▶ _WHAT YOU SHOULD DO_: Would you count the lines in the entries below that contain "controllable"? Reply with the number only.

Saved entries:
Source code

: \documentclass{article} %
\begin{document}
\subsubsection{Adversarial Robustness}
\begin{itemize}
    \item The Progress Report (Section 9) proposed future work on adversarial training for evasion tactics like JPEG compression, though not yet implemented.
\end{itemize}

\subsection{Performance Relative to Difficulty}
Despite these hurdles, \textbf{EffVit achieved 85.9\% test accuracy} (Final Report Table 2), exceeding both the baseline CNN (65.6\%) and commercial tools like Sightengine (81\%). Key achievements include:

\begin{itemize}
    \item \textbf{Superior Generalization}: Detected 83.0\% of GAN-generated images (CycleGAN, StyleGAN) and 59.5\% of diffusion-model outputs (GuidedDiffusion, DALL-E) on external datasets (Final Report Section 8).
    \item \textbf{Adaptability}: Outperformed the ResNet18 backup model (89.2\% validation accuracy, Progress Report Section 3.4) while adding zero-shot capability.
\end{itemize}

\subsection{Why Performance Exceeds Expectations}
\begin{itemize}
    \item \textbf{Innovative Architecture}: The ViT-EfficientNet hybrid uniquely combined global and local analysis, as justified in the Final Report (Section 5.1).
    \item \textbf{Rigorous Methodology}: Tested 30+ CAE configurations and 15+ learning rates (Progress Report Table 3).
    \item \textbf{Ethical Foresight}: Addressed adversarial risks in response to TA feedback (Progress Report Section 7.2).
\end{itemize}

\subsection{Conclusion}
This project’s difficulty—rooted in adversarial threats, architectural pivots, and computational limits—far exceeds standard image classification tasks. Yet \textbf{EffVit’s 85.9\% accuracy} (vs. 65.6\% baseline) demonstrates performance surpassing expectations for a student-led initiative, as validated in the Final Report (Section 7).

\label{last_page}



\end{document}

...

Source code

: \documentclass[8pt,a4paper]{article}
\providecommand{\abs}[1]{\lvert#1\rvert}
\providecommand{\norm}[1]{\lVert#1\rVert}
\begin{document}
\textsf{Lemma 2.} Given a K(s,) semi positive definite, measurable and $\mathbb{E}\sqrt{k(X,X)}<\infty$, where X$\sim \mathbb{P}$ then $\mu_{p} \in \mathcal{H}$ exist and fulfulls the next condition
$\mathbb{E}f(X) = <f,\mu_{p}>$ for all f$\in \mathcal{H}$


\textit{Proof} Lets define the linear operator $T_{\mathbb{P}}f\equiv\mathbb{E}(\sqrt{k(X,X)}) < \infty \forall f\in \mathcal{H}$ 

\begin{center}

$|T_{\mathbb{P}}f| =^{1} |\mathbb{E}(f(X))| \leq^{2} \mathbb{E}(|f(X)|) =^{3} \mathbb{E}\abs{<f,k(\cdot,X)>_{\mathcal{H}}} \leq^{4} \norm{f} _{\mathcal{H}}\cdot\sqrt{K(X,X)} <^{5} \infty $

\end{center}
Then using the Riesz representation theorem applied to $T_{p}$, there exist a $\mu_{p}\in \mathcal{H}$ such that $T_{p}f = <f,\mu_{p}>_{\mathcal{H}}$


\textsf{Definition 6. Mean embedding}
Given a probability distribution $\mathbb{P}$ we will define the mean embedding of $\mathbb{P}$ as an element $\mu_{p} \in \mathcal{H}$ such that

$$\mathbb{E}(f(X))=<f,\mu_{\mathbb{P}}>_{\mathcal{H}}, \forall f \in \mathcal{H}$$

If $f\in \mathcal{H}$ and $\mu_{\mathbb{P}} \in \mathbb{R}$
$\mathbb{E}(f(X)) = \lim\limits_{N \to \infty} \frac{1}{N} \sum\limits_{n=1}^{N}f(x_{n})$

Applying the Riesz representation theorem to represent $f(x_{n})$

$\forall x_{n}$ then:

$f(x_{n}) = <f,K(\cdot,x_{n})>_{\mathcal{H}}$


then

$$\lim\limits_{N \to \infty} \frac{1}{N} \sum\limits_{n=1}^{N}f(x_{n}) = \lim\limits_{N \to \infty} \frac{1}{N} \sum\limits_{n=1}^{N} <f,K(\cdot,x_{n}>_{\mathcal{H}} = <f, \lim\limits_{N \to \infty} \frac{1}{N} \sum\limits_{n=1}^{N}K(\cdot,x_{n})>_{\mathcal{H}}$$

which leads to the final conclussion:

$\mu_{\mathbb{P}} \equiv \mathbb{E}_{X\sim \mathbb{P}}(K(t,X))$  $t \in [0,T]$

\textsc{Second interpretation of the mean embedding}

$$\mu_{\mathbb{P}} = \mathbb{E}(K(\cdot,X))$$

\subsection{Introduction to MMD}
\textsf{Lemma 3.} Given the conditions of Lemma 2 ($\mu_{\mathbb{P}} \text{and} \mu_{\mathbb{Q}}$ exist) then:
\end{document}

* * *

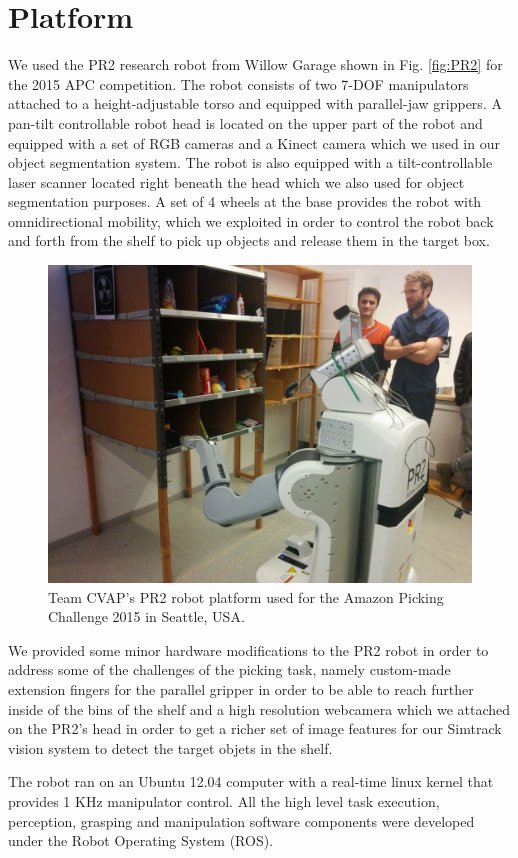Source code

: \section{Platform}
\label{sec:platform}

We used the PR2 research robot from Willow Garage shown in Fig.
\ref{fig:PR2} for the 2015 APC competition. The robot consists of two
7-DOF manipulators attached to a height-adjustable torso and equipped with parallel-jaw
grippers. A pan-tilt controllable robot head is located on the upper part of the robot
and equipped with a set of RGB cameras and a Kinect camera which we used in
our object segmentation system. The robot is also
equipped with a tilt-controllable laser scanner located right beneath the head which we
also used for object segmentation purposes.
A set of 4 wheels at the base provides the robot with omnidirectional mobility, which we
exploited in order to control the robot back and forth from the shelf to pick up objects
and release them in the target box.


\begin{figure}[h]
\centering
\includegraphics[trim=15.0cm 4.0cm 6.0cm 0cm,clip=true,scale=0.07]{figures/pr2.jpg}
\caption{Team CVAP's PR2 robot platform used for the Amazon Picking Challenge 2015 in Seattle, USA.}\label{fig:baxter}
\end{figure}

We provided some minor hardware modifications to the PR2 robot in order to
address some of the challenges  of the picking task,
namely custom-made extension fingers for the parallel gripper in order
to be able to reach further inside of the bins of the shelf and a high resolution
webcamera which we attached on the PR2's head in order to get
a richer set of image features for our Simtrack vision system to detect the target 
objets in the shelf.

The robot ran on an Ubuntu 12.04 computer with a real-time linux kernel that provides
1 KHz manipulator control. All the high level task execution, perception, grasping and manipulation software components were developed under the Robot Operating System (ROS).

▶ _YOUR RESPONSE_: 2